> **Task requirements**
Using the listing below, return every line that includes "begin".

> **Task inputs**
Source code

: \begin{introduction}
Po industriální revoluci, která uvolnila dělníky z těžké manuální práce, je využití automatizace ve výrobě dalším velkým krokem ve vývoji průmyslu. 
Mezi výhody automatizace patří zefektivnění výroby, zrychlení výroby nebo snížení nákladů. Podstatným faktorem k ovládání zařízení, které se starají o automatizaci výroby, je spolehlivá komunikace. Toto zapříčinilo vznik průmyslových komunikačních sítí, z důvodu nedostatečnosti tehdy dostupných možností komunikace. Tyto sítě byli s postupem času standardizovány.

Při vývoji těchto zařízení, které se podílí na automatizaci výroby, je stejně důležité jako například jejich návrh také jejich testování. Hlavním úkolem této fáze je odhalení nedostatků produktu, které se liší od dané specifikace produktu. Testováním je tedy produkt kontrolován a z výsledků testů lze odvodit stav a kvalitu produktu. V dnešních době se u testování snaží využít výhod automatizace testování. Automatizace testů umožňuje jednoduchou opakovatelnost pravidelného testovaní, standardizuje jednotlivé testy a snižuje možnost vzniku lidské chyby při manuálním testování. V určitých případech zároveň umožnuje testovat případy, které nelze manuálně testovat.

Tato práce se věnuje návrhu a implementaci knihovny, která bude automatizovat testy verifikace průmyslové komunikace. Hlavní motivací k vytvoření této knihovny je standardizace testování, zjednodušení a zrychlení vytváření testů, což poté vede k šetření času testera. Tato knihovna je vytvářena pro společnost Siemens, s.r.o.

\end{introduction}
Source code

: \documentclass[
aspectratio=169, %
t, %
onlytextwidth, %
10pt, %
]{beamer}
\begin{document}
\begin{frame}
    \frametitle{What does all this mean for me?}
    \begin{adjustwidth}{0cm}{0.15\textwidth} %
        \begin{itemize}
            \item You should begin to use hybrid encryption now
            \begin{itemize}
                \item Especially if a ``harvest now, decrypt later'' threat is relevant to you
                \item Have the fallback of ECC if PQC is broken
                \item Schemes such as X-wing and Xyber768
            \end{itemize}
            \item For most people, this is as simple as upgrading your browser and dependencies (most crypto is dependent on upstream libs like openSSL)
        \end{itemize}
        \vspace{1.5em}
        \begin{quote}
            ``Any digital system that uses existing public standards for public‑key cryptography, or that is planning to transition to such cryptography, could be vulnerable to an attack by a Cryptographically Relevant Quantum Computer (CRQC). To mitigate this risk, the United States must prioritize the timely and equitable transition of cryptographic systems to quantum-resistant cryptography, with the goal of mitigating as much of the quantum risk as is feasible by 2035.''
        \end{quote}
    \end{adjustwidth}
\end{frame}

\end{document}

> **Solved problem**
: \begin{introduction}
\begin{document}
\begin{frame}
    \begin{adjustwidth}{0cm}{0.15\textwidth} %
        \begin{itemize}
            \item You should begin to use hybrid encryption now
            \begin{itemize}
        \begin{quote}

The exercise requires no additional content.